**Exercise description**
Filter the entries below, keeping every line that has the word "right".

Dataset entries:
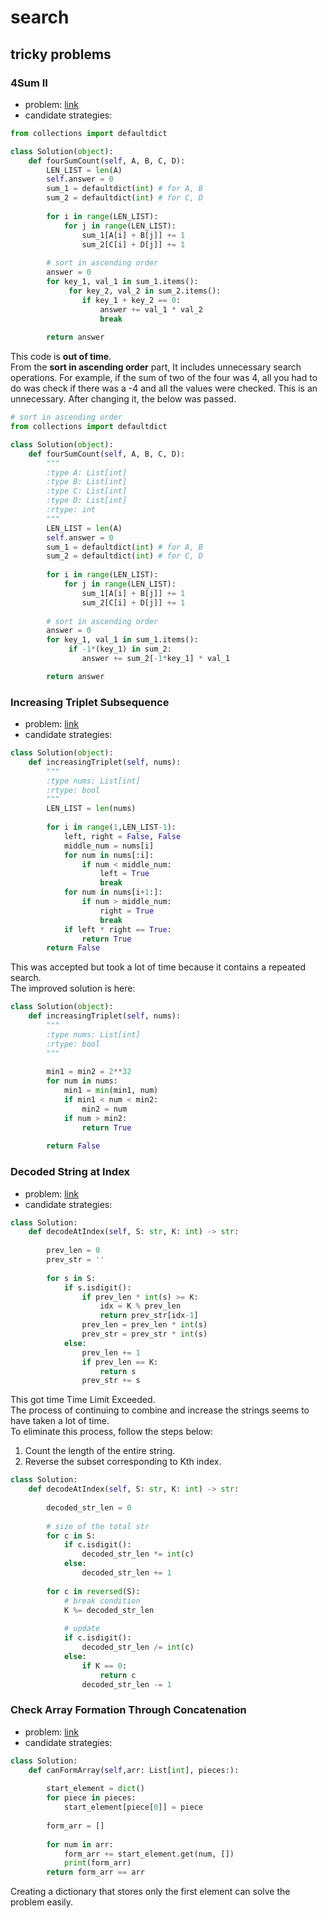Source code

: search
==================

## tricky problems
### 4Sum II
* problem: [link](https://leetcode.com/explore/challenge/card/december-leetcoding-challenge/571/week-3-december-15th-december-21st/3569/)  
* candidate strategies:
```python
from collections import defaultdict

class Solution(object):
    def fourSumCount(self, A, B, C, D):
        LEN_LIST = len(A)
        self.answer = 0
        sum_1 = defaultdict(int) # for A, B
        sum_2 = defaultdict(int) # for C, D
        
        for i in range(LEN_LIST):
            for j in range(LEN_LIST):
                sum_1[A[i] + B[j]] += 1
                sum_2[C[i] + D[j]] += 1
        
        # sort in ascending order
        answer = 0
        for key_1, val_1 in sum_1.items():
             for key_2, val_2 in sum_2.items():
                if key_1 + key_2 == 0:
                    answer += val_1 * val_2
                    break
        
        return answer
```
This code is __out of time__.  
From the __sort in ascending order__ part, It includes unnecessary search operations. 
For example, if the sum of two of the four was 4, 
all you had to do was check if there was a -4 and all the values were checked. 
This is an unnecessary. After changing it, the below was passed.
```python
# sort in ascending order
from collections import defaultdict

class Solution(object):
    def fourSumCount(self, A, B, C, D):
        """
        :type A: List[int]
        :type B: List[int]
        :type C: List[int]
        :type D: List[int]
        :rtype: int
        """
        LEN_LIST = len(A)
        self.answer = 0
        sum_1 = defaultdict(int) # for A, B
        sum_2 = defaultdict(int) # for C, D
        
        for i in range(LEN_LIST):
            for j in range(LEN_LIST):
                sum_1[A[i] + B[j]] += 1
                sum_2[C[i] + D[j]] += 1
        
        # sort in ascending order
        answer = 0
        for key_1, val_1 in sum_1.items():
             if -1*(key_1) in sum_2:
                answer += sum_2[-1*key_1] * val_1

        return answer
```

### Increasing Triplet Subsequence
* problem: [link](https://leetcode.com/explore/challenge/card/december-leetcoding-challenge/571/week-3-december-15th-december-21st/3570/)  
* candidate strategies:
```python
class Solution(object):
    def increasingTriplet(self, nums):
        """
        :type nums: List[int]
        :rtype: bool
        """
        LEN_LIST = len(nums)
        
        for i in range(1,LEN_LIST-1):
            left, right = False, False
            middle_num = nums[i]
            for num in nums[:i]:
                if num < middle_num:
                    left = True
                    break
            for num in nums[i+1:]:
                if num > middle_num:
                    right = True
                    break
            if left * right == True:
                return True
        return False
```
This was accepted but took a lot of time because it contains a repeated search.  
The improved solution is here:

```python
class Solution(object):
    def increasingTriplet(self, nums):
        """
        :type nums: List[int]
        :rtype: bool
        """
        
        min1 = min2 = 2**32
        for num in nums:
            min1 = min(min1, num)
            if min1 < num < min2:
                min2 = num
            if num > min2:
                return True
            
        return False
```

### Decoded String at Index
* problem: [link](https://leetcode.com/explore/challenge/card/december-leetcoding-challenge/571/week-3-december-15th-december-21st/3572/)  
* candidate strategies:
```python
class Solution:
    def decodeAtIndex(self, S: str, K: int) -> str:
        
        prev_len = 0
        prev_str = ''
        
        for s in S:
            if s.isdigit():
                if prev_len * int(s) >= K:
                    idx = K % prev_len
                    return prev_str[idx-1]
                prev_len = prev_len * int(s)
                prev_str = prev_str * int(s)
            else:
                prev_len += 1
                if prev_len == K:
                    return s
                prev_str += s
```
This got time Time Limit Exceeded.  
The process of continuing to combine and increase the strings seems to have taken a lot of time.  
To eliminate this process, follow the steps below:
1. Count the length of the entire string.
2. Reverse the subset corresponding to Kth index.
<!---------
문자열을 계속 합치고 늘리는 과정에서 시간이 많이 소요된 것 같다.  
이러한 과정을 없애기 위해 아래와 같이  
1. 전체 문자열의 길이를 세고
2. K번째에 해당하는 하위 집합을 역추적 한다.
----->
```python
class Solution:
    def decodeAtIndex(self, S: str, K: int) -> str:
        
        decoded_str_len = 0
        
        # size of the total str
        for c in S:
            if c.isdigit():
                decoded_str_len *= int(c)
            else:
                decoded_str_len += 1
        
        for c in reversed(S):
            # break condition
            K %= decoded_str_len
            
            # update
            if c.isdigit():
                decoded_str_len /= int(c)
            else:
                if K == 0:
                    return c
                decoded_str_len -= 1
```
### Check Array Formation Through Concatenation
* problem: [link](https://leetcode.com/explore/challenge/card/january-leetcoding-challenge-2021/579/week-1-january-1st-january-7th/3589/)  
* candidate strategies:
```python
class Solution:
    def canFormArray(self,arr: List[int], pieces:):
        
        start_element = dict()
        for piece in pieces:
            start_element[piece[0]] = piece
        
        form_arr = []
        
        for num in arr:
            form_arr += start_element.get(num, [])
            print(form_arr)
        return form_arr == arr
```
<!-------
첫번째 원소만 저장하는 딕셔너리를 만들면 문제를 쉽게 해결할 수 있다.
---------->
Creating a dictionary that stores only the first element can solve the problem easily.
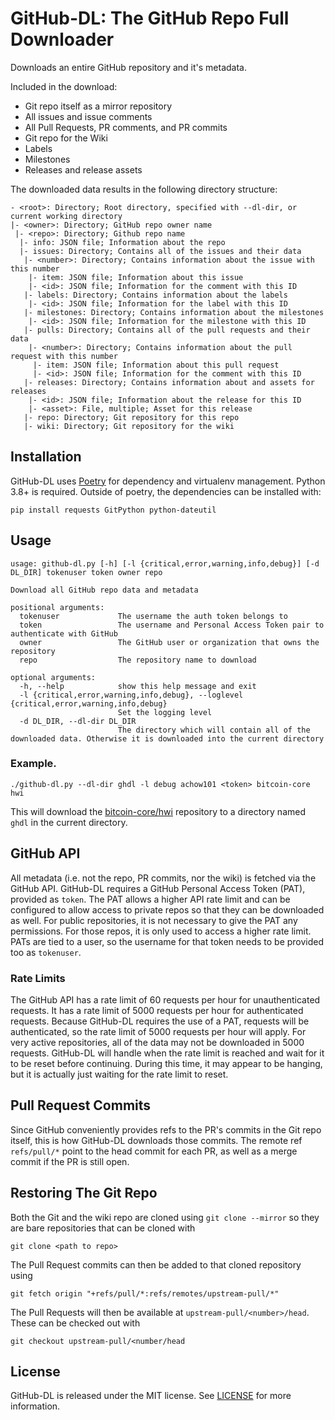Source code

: # GitHub-DL: The GitHub Repo Full Downloader

Downloads an entire GitHub repository and it's metadata.

Included in the download:
* Git repo itself as a mirror repository
* All issues and issue comments
* All Pull Requests, PR comments, and PR commits
* Git repo for the Wiki
* Labels
* Milestones
* Releases and release assets

The downloaded data results in the following directory structure:
```
- <root>: Directory; Root directory, specified with --dl-dir, or current working directory
|- <owner>: Directory; GitHub repo owner name
 |- <repo>: Directory; Github repo name
  |- info: JSON file; Information about the repo
  |- issues: Directory; Contains all of the issues and their data
   |- <number>: Directory; Contains information about the issue with this number
    |- item: JSON file; Information about this issue
    |- <id>: JSON file; Information for the comment with this ID
   |- labels: Directory; Contains information about the labels
    |- <id>: JSON file; Information for the label with this ID
   |- milestones: Directory; Contains information about the milestones
    |- <id>: JSON file; Information for the milestone with this ID
   |- pulls: Directory; Contains all of the pull requests and their data
    |- <number>: Directory; Contains information about the pull request with this number
     |- item: JSON file; Information about this pull request
     |- <id>: JSON file; Information for the comment with this ID
   |- releases: Directory; Contains information about and assets for releases
    |- <id>: JSON file; Information about the release for this ID
    |- <asset>: File, multiple; Asset for this release
   |- repo: Directory; Git repository for this repo
   |- wiki: Directory; Git repository for the wiki
```

## Installation

GitHub-DL uses [Poetry](https://python-poetry.org/) for dependency and virtualenv management.
Python 3.8+ is required.
Outside of poetry, the dependencies can be installed with:

```
pip install requests GitPython python-dateutil
```

## Usage

```
usage: github-dl.py [-h] [-l {critical,error,warning,info,debug}] [-d DL_DIR] tokenuser token owner repo

Download all GitHub repo data and metadata

positional arguments:
  tokenuser             The username the auth token belongs to
  token                 The username and Personal Access Token pair to authenticate with GitHub
  owner                 The GitHub user or organization that owns the repository
  repo                  The repository name to download

optional arguments:
  -h, --help            show this help message and exit
  -l {critical,error,warning,info,debug}, --loglevel {critical,error,warning,info,debug}
                        Set the logging level
  -d DL_DIR, --dl-dir DL_DIR
                        The directory which will contain all of the downloaded data. Otherwise it is downloaded into the current directory
```

### Example.

```
./github-dl.py --dl-dir ghdl -l debug achow101 <token> bitcoin-core hwi
```

This will download the [bitcoin-core/hwi](https://github.com/bitcoin-core/hwi) repository to a directory named `ghdl` in the current directory.

## GitHub API

All metadata (i.e. not the repo, PR commits, nor the wiki) is fetched via the GitHub API.
GitHub-DL requires a GitHub Personal Access Token (PAT), provided as `token`.
The PAT allows a higher API rate limit and can be configured to allow access to private repos so that they can be downloaded as well.
For public repositories, it is not necessary to give the PAT any permissions.
For those repos, it is only used to access a higher rate limit.
PATs are tied to a user, so the username for that token needs to be provided too as `tokenuser`.

### Rate Limits

The GitHub API has a rate limit of 60 requests per hour for unauthenticated requests.
It has a rate limit of 5000 requests per hour for authenticated requests.
Because GitHub-DL requires the use of a PAT, requests will be authenticated, so the rate limit of 5000 requests per hour will apply.
For very active repositories, all of the data may not be downloaded in 5000 requests.
GitHub-DL will handle when the rate limit is reached and wait for it to be reset before continuing.
During this time, it may appear to be hanging, but it is actually just waiting for the rate limit to reset.

## Pull Request Commits

Since GitHub conveniently provides refs to the PR's commits in the Git repo itself, this is how GitHub-DL downloads those commits.
The remote ref `refs/pull/*` point to the head commit for each PR, as well as a merge commit if the PR is still open.

## Restoring The Git Repo

Both the Git and the wiki repo are cloned using `git clone --mirror` so they are bare repositories that can be cloned with

```
git clone <path to repo>
```

The Pull Request commits can then be added to that cloned repository using

```
git fetch origin "+refs/pull/*:refs/remotes/upstream-pull/*"
```

The Pull Requests will then be available at `upstream-pull/<number>/head`.
These can be checked out with

```
git checkout upstream-pull/<number/head
```

## License

GitHub-DL is released under the MIT license. See [LICENSE](LICENSE) for more information.

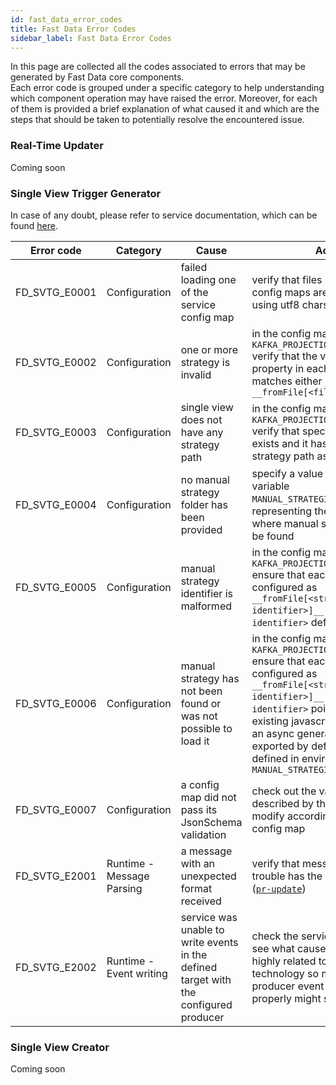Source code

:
 ```yaml
---
id: fast_data_error_codes
title: Fast Data Error Codes
sidebar_label: Fast Data Error Codes
---
```


In this page are collected all the codes associated to errors that may be generated by Fast Data core components.  
Each error code is grouped under a specific category to help understanding which component operation may have raised the error.
Moreover, for each of them is provided a brief explanation of what caused it and which are the steps that should be taken
to potentially resolve the encountered issue.

### Real-Time Updater

Coming soon

### Single View Trigger Generator

In case of any doubt, please refer to service documentation, which can be found [here](/fast_data/configuration/single_view_trigger_generator.md).

| Error code    | Category                  | Cause                                                                                 | Action                                                                                                                                                                                                                                                                                                                                                        |
| ------------- | ------------------------- | ------------------------------------------------------------------------------------- | ------------------------------------------------------------------------------------------------------------------------------------------------------------------------------------------------------------------------------------------------------------------------------------------------------------------------------------------------------------- |
| FD_SVTG_E0001 | Configuration             | failed loading one of the service config map                                          | verify that files provided in the config maps are all JSON files using utf8 charset                                                                                                                                                                                                                                                                           |
| FD_SVTG_E0002 | Configuration             | one or more strategy is invalid                                                       | in the config map loaded from `KAFKA_PROJECTION_UPDATES_FOLDER` verify that the value of _identifier_ property in each strategy path matches either `__automatic__` or `__fromFile[<filename>]__`                                                                                                                                                             |
| FD_SVTG_E0003 | Configuration             | single view does not have any strategy path                                           | in the config map loaded from `KAFKA_PROJECTION_UPDATES_FOLDER` verify that specified single view exists and it has at least one strategy path associated to it                                                                                                                                                                                               |
| FD_SVTG_E0004 | Configuration             | no manual strategy folder has been provided                                           | specify a value for environmental variable `MANUAL_STRATEGIES_FOLDER`, representing the folder path where manual strategies files can be found                                                                                                                                                                                                                |
| FD_SVTG_E0005 | Configuration             | manual strategy identifier is malformed                                               | in the config map loaded from `KAFKA_PROJECTION_UPDATES_FOLDER` ensure that each _identifier_ configured as `__fromFile[<strategy-identifier>]__` has a `<strategy-identifier>` defined                                                                                                                                                                       |
| FD_SVTG_E0006 | Configuration             | manual strategy has not been found or was not possible to load it                     | in the config map loaded from `KAFKA_PROJECTION_UPDATES_FOLDER` ensure that each _identifier_ configured as `__fromFile[<strategy-identifier>]__` has a `<strategy-identifier>` pointing to an existing javascript file (containing an async generator function exported by default) in the folder defined in environment variable `MANUAL_STRATEGIES_FOLDER` |
| FD_SVTG_E0007 | Configuration             | a config map did not pass its JsonSchema validation                                   | check out the validation errors described by the error log and modify accordingly the invalid config map                                                                                                                                                                                                                                                      |
| FD_SVTG_E2001 | Runtime - Message Parsing | a message with an unexpected format received                                          | verify that message causing trouble has the correct format ([`pr-update`](/fast_data/inputs_and_outputs.md#projection-update-message))                                                                                                                                                                                                                        |
| FD_SVTG_E2002 | Runtime - Event writing   | service was unable to write events in the defined target with the configured producer | check the service error logs to see what caused this error, it is highly related to the underlying technology so making sure the producer event store is working properly might solve the error                                                                                                                                                               |


### Single View Creator

Coming soon
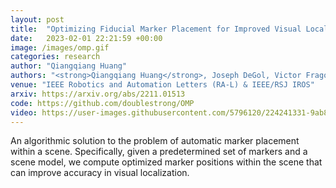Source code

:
 ```yaml
---
layout: post
title:  "Optimizing Fiducial Marker Placement for Improved Visual Localization"
date:   2023-02-01 22:21:59 +00:00
image: /images/omp.gif
categories: research
author: "Qiangqiang Huang"
authors: "<strong>Qiangqiang Huang</strong>, Joseph DeGol, Victor Fragoso, Sudipta N. Sinha, John J. Leonard"
venue: "IEEE Robotics and Automation Letters (RA-L) & IEEE/RSJ IROS"
arxiv: https://arxiv.org/abs/2211.01513
code: https://github.com/doublestrong/OMP
video: https://user-images.githubusercontent.com/5796120/224241331-9ab8705b-3676-4709-9e3e-f26a33c1486a.mov
---
```


An algorithmic solution to the problem of automatic marker placement within a scene. Specifically, given a predetermined set of markers and a scene model, we compute optimized marker positions within the scene that can improve accuracy in visual localization.
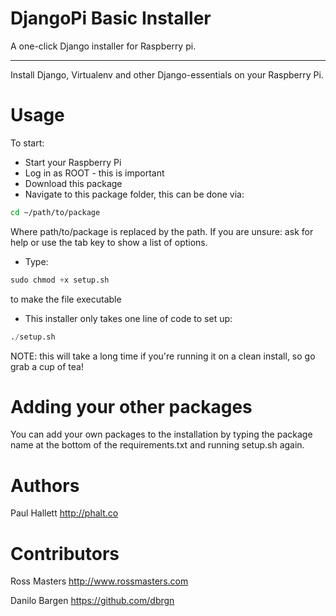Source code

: DjangoPi Basic Installer
=
A one-click Django installer for Raspberry pi.

----------

Install Django, Virtualenv and other Django-essentials on your Raspberry Pi.


Usage
=

To start:


* Start your Raspberry Pi
* Log in as ROOT - this is important
* Download this package
* Navigate to this package folder, this can be done via:


```bash
cd ~/path/to/package
```

Where path/to/package is replaced by the path. If you are unsure: ask for help or use the tab key to show a list of options.

 - Type:

```Python
sudo chmod +x setup.sh
```

to make the file executable

- This installer only takes one line of code to set up:

```Python
./setup.sh
```

NOTE: this will take a long time if you're running it on a clean install, so go grab a cup of tea!

Adding your other packages
=

You can add your own packages to the installation by typing the package name at the bottom of the requirements.txt and running setup.sh again.


Authors
=

Paul Hallett http://phalt.co

Contributors
=

Ross Masters http://www.rossmasters.com

Danilo Bargen https://github.com/dbrgn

**Exercise answer**
            left, right = False, False
                    right = True
            if left * right == True:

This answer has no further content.